(WORK TO COMPLETE) Please take the lines from the one holding "sprites after export;" through the one holding "2. **Data Preprocessing:**" in the data below and copy them exactly.

----------------

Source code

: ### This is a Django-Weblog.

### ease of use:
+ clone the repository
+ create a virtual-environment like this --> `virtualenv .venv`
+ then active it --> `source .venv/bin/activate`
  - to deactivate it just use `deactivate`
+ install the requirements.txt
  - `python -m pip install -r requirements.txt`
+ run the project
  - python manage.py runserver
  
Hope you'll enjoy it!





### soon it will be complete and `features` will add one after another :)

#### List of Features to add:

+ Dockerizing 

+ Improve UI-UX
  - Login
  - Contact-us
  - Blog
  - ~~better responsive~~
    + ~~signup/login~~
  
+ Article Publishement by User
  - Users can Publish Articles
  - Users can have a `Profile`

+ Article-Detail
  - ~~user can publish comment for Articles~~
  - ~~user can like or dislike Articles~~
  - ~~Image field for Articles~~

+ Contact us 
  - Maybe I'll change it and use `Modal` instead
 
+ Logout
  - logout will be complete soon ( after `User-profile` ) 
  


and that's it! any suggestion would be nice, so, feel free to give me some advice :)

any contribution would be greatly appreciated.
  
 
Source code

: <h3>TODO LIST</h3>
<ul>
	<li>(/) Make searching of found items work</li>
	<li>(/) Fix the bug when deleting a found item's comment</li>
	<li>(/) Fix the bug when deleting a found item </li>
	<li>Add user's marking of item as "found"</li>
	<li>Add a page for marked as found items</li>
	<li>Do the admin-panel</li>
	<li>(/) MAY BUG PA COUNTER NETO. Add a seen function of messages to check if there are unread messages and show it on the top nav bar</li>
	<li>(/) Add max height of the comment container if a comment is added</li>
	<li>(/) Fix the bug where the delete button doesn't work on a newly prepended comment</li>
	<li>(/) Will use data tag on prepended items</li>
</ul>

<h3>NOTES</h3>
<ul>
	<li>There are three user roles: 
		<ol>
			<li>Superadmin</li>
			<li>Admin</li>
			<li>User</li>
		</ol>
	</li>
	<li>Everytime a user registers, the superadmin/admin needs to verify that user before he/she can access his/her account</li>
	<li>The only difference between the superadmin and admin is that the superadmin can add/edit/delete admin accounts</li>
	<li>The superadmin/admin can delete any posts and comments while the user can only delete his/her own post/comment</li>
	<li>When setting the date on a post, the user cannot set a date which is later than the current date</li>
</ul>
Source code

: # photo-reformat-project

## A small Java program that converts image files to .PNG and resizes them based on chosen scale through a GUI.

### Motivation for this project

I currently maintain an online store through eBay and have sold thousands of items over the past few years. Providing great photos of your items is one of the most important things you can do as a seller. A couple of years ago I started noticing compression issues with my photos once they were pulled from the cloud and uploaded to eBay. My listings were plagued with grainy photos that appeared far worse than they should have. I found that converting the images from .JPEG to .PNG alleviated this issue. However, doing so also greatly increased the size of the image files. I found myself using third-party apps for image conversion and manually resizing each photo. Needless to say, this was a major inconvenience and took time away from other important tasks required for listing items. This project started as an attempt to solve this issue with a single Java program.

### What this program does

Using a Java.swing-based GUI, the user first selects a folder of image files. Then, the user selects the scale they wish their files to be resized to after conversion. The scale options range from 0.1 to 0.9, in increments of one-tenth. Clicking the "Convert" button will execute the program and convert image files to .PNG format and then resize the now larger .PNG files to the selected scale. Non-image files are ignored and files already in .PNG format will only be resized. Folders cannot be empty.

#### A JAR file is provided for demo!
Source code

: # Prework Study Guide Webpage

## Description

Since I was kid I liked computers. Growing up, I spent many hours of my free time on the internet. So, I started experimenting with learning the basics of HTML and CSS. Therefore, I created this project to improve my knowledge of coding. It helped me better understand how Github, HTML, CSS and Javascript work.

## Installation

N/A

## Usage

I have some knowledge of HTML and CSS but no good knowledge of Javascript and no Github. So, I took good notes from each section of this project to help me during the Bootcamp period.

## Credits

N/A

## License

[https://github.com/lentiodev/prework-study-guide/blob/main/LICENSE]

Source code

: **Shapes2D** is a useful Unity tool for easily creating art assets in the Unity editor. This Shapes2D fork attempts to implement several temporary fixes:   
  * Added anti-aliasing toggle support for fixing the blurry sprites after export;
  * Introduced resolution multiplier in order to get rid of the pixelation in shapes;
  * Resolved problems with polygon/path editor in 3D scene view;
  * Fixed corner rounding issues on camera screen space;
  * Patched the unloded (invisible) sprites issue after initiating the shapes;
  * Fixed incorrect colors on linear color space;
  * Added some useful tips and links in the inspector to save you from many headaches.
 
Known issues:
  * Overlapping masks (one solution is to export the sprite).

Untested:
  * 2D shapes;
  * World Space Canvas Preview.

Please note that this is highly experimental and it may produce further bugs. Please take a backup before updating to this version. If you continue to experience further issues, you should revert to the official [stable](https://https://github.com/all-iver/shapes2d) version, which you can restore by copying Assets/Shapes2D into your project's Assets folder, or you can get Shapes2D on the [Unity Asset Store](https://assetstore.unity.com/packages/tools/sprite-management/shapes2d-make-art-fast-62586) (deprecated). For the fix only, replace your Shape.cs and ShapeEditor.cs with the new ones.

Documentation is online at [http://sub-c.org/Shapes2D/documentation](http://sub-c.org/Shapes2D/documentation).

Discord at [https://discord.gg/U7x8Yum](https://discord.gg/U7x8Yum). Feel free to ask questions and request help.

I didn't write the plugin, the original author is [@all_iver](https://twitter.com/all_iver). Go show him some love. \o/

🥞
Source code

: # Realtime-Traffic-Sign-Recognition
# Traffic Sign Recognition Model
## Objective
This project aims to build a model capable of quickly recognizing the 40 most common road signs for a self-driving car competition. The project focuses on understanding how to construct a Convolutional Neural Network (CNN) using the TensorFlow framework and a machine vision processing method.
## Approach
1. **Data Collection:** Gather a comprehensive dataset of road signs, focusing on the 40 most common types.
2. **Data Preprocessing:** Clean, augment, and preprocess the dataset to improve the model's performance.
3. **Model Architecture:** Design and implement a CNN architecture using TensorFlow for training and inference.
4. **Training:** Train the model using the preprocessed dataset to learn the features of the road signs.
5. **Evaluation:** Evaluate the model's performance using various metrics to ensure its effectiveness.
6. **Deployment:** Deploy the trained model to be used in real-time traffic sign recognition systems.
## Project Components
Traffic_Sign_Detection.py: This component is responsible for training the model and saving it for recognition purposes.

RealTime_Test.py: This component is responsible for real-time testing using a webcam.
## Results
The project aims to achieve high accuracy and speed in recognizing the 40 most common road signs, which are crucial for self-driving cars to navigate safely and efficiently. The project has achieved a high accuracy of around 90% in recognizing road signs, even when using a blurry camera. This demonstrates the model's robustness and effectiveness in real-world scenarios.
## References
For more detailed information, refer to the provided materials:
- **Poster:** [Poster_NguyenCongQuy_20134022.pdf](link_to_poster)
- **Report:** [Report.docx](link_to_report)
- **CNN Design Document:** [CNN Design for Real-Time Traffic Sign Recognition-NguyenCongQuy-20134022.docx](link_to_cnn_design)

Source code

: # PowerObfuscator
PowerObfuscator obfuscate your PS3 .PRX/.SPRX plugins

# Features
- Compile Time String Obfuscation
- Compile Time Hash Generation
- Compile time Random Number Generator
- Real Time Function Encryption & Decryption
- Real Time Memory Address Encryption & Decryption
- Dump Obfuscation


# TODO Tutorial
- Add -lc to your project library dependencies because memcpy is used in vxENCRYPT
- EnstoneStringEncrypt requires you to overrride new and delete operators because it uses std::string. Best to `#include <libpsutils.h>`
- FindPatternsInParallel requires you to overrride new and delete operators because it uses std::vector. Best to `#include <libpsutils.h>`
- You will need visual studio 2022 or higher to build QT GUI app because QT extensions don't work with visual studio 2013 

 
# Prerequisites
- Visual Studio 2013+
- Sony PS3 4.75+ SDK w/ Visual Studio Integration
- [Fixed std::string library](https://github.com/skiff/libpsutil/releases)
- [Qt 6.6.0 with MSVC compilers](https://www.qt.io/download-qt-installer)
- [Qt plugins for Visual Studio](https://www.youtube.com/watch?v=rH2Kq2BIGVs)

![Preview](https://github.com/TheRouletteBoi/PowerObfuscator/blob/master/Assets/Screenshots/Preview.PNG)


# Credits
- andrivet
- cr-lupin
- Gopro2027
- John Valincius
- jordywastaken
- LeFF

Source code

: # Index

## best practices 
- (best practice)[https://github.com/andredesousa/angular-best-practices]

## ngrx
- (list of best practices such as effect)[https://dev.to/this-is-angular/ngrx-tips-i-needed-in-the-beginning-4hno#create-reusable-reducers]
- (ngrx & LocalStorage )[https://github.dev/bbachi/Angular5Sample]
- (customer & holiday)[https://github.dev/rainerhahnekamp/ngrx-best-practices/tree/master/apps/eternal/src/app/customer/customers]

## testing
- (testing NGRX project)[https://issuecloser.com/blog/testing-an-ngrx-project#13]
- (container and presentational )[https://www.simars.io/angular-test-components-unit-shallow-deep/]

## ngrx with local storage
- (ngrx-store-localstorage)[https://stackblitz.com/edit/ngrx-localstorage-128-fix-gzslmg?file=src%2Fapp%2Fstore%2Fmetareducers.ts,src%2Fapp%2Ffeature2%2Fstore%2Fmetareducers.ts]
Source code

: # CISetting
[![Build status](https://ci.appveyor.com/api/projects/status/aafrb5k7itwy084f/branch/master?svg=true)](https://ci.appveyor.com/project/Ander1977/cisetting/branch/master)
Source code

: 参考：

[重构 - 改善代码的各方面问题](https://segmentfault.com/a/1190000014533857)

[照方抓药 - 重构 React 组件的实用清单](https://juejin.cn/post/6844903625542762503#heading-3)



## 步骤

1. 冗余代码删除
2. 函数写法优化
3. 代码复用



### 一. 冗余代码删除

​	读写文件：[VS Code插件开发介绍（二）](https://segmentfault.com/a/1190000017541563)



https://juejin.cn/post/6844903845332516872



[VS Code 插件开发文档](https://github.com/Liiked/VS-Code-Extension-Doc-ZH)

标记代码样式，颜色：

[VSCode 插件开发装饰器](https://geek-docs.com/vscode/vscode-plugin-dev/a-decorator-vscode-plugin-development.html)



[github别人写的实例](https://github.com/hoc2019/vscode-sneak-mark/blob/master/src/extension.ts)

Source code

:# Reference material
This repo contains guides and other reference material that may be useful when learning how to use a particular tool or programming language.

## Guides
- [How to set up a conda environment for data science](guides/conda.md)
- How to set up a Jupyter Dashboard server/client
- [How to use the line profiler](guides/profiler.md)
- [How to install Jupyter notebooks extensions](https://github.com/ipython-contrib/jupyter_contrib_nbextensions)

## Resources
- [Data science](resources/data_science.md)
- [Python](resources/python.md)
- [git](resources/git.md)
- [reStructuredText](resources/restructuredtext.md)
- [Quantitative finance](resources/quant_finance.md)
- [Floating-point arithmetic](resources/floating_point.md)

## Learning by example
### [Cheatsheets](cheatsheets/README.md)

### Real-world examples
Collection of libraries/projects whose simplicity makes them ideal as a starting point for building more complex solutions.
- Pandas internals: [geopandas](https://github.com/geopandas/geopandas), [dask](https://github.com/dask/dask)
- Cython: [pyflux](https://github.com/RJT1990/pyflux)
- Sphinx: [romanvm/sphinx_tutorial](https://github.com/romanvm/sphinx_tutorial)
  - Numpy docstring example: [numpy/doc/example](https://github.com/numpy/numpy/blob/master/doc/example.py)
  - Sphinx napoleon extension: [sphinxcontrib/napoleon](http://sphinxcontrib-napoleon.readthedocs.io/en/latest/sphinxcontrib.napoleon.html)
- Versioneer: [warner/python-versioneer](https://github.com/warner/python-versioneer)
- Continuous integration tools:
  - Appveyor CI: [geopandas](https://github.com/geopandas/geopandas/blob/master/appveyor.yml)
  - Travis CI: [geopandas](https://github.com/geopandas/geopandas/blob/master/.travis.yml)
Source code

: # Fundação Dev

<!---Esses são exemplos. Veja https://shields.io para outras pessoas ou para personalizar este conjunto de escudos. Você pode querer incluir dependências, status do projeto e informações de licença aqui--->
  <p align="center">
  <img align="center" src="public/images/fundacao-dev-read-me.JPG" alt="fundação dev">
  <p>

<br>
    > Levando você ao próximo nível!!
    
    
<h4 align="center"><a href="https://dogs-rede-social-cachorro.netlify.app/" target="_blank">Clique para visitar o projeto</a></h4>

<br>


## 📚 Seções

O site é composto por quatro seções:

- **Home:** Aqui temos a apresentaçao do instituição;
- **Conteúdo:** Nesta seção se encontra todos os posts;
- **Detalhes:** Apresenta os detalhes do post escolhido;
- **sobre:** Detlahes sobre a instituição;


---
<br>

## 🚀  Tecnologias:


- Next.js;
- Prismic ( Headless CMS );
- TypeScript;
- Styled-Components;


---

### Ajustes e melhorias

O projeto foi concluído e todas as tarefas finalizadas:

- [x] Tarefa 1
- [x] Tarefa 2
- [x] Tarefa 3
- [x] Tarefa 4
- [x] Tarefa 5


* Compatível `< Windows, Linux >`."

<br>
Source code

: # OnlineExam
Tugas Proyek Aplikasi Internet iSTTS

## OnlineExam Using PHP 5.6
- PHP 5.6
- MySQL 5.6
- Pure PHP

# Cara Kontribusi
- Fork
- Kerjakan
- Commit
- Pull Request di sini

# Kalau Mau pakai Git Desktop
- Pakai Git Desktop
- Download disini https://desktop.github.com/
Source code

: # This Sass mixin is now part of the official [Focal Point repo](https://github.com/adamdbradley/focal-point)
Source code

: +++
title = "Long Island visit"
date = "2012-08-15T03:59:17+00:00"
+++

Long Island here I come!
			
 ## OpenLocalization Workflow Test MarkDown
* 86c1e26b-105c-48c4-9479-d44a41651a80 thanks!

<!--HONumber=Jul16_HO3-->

----------------

(ANSWER AREA)
  * Added anti-aliasing toggle support for fixing the blurry sprites after export;
  * Introduced resolution multiplier in order to get rid of the pixelation in shapes;
  * Resolved problems with polygon/path editor in 3D scene view;
  * Fixed corner rounding issues on camera screen space;
  * Patched the unloded (invisible) sprites issue after initiating the shapes;
  * Fixed incorrect colors on linear color space;
  * Added some useful tips and links in the inspector to save you from many headaches.
 
Known issues:
  * Overlapping masks (one solution is to export the sprite).

Untested:
  * 2D shapes;
  * World Space Canvas Preview.

Please note that this is highly experimental and it may produce further bugs. Please take a backup before updating to this version. If you continue to experience further issues, you should revert to the official [stable](https://https://github.com/all-iver/shapes2d) version, which you can restore by copying Assets/Shapes2D into your project's Assets folder, or you can get Shapes2D on the [Unity Asset Store](https://assetstore.unity.com/packages/tools/sprite-management/shapes2d-make-art-fast-62586) (deprecated). For the fix only, replace your Shape.cs and ShapeEditor.cs with the new ones.

Documentation is online at [http://sub-c.org/Shapes2D/documentation](http://sub-c.org/Shapes2D/documentation).

Discord at [https://discord.gg/U7x8Yum](https://discord.gg/U7x8Yum). Feel free to ask questions and request help.

I didn't write the plugin, the original author is [@all_iver](https://twitter.com/all_iver). Go show him some love. \o/

🥞
Source code

: # Realtime-Traffic-Sign-Recognition
# Traffic Sign Recognition Model
## Objective
This project aims to build a model capable of quickly recognizing the 40 most common road signs for a self-driving car competition. The project focuses on understanding how to construct a Convolutional Neural Network (CNN) using the TensorFlow framework and a machine vision processing method.
## Approach
1. **Data Collection:** Gather a comprehensive dataset of road signs, focusing on the 40 most common types.
2. **Data Preprocessing:** Clean, augment, and preprocess the dataset to improve the model's performance.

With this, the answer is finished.